If you solve that and it is true, then you did it right because your equations do have the same slope, which means hey are parallel.

Answer 6

i'm not quite sure I get it. I thought since they both have 3 (or 3/1) as their slop, they'd be parallel?

Answer 7

2 = 3(3) - 7
2 = 9 - 7
2 = 2

Because 2 does equal 2, this is true. I put in the x and y values and got a true result, therefore the equation works. That, plus the slope part, means the answer is correct.

What if I had (2,4) as the point, but the equation was the same:

4 = 3(3) - 7
4 = 9 - 7
4 = 2

That is false. That is what would happen if you had done it wrong.

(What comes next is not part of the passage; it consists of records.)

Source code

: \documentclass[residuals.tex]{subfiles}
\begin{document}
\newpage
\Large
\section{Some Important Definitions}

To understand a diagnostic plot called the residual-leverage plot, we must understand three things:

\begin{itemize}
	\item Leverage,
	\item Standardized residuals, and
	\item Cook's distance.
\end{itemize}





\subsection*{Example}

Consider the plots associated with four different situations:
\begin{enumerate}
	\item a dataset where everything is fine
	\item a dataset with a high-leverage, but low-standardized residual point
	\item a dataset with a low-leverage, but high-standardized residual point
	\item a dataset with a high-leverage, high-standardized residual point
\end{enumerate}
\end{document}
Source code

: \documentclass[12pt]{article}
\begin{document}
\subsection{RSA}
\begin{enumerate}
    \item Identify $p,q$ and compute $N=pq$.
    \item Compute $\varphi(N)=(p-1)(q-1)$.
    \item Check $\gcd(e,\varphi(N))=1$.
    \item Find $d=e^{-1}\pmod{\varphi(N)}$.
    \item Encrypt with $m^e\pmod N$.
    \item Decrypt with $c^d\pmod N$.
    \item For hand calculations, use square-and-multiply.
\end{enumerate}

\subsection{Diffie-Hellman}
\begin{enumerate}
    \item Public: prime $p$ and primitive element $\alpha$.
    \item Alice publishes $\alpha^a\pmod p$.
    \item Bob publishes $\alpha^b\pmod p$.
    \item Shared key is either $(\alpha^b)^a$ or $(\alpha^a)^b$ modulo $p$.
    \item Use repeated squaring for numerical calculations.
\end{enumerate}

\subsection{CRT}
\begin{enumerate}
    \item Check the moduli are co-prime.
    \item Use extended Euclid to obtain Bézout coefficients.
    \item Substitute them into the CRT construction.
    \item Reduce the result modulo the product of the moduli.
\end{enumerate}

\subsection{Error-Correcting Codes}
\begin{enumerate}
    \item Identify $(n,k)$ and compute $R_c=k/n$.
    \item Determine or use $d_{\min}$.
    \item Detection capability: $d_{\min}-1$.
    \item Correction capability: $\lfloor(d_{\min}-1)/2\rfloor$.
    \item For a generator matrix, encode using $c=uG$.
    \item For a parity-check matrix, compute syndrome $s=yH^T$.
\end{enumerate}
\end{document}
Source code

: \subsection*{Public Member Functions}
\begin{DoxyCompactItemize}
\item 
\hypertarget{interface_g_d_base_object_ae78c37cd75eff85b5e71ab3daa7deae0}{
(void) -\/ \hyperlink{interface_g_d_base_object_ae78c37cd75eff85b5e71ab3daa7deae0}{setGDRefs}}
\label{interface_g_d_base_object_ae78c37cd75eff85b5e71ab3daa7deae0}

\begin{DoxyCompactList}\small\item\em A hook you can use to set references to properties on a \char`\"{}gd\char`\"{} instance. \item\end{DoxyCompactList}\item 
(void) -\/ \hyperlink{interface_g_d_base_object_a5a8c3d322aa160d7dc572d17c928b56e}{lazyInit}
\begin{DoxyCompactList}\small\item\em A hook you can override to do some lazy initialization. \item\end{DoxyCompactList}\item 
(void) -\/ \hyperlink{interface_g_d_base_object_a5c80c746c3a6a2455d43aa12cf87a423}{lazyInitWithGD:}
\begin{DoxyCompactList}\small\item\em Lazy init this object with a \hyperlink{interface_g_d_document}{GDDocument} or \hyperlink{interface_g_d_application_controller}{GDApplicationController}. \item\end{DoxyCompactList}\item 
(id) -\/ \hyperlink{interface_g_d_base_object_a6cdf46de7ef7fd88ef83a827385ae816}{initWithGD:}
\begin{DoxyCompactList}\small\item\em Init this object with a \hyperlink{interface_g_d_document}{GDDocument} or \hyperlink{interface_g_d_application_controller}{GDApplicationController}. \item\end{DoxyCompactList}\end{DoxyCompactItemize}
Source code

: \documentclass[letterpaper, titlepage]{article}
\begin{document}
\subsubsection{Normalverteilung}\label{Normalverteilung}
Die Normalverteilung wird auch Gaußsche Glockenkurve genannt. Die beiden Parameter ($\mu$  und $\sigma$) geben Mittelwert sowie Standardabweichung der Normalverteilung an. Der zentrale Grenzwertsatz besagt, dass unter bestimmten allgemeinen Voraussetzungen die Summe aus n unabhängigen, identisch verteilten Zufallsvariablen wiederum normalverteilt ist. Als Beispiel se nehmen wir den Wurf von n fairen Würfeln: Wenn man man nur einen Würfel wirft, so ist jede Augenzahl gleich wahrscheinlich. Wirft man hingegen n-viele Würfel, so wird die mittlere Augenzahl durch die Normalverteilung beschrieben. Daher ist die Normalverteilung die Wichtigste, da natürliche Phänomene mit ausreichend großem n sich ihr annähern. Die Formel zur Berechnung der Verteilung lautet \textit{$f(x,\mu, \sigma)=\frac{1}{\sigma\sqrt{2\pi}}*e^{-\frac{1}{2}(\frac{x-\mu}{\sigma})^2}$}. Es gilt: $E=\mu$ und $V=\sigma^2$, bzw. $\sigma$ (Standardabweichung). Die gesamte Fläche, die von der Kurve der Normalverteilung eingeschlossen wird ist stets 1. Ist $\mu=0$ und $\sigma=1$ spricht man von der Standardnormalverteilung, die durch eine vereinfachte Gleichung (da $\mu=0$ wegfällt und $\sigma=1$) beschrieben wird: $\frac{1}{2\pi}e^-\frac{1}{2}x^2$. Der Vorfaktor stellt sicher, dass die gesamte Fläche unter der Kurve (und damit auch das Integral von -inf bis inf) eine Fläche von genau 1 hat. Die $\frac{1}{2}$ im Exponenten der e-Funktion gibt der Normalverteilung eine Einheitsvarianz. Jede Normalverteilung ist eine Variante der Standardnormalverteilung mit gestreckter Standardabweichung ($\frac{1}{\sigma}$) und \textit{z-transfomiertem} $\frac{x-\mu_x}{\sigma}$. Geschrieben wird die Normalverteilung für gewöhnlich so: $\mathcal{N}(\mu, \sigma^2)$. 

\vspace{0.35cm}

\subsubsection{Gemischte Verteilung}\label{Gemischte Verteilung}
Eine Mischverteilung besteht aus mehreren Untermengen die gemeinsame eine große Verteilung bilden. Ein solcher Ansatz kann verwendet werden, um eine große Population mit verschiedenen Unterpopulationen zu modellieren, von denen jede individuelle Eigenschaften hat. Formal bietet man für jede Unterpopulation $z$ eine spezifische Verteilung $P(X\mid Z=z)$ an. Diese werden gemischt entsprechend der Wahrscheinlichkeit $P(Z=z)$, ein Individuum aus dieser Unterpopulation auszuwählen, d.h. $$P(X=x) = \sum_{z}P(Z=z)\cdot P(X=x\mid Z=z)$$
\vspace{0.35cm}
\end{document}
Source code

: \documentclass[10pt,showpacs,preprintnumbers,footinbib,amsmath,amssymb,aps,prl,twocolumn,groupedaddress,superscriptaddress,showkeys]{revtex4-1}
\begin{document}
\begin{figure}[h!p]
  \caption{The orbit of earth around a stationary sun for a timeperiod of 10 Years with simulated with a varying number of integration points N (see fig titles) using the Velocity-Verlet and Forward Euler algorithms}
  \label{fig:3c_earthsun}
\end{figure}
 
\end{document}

This is why a mathematical check is useful.

Answer 8

ohhh. ok. that makes sense. thank you

Answer 9

would you mind looking at more?

Answer 10

Sure. If they are the same sort of thing, you can try doing the checks and if you have any issues I can help. If it is something different, I can show you how to work or check it.

Answer 11

they're different, though a few are somewhat similar

Answer 12

The question was: What is the length of the portion BC of the cloth?
Options:
8 cos 35°

sin 35 degrees by 8

cos 35 degrees by 8

8 sin 35°

Answer 13

I said 8 sin 35degrees

Answer 14

So you used the definition of sine and a little algebra, right?

Answer 15

Well, i didn't really use the formal process I should have. That was the only option that seemed to fit

Answer 16

^ B and C were meant to be sin 35 degrees/ 8 and cos 35 degrees/ 8

Answer 17

Hehe. OK. Know your trig ratios? Heard of SOH CAH TOA? What that is short for is this:

\(\sin = \dfrac{opp}{hyp}\)

\(\cos = \dfrac{adj}{hyp}\)

\(\tan = \dfrac{opp}{adj}\)

If you use that, then you see that:

\(\sin 35^\circ = \dfrac{opp}{8}\)

If you solve for opp, or the opposite side (which is BC) then you get the answer you selected.

Answer 18

ok. awesome :)

Answer 19

If you can remember SOH CAH TOA and the meanings of opposite, adjacent, and hypotenuse you can set up any trig ratio very quickly.

Answer 20

ok. I should probably have just worked that one out normally. But I don't feel all too comfortable with things outside sin/cos/tan. It wasn't explained well to me. Which is revelavant in this one> The next question was: What is the distance, in feet, that the box has to travel to move from point A to point C?
Options:
12 by sec 65 degrees

12 cosec 65° (what I chose)

12 sin 65°

12 by cot 65 degrees

I don't feel all to confortable with things outside sin/cos/tan

Answer 21

OK, so of opposite, adjacent, and hypotenuse, what is side AC?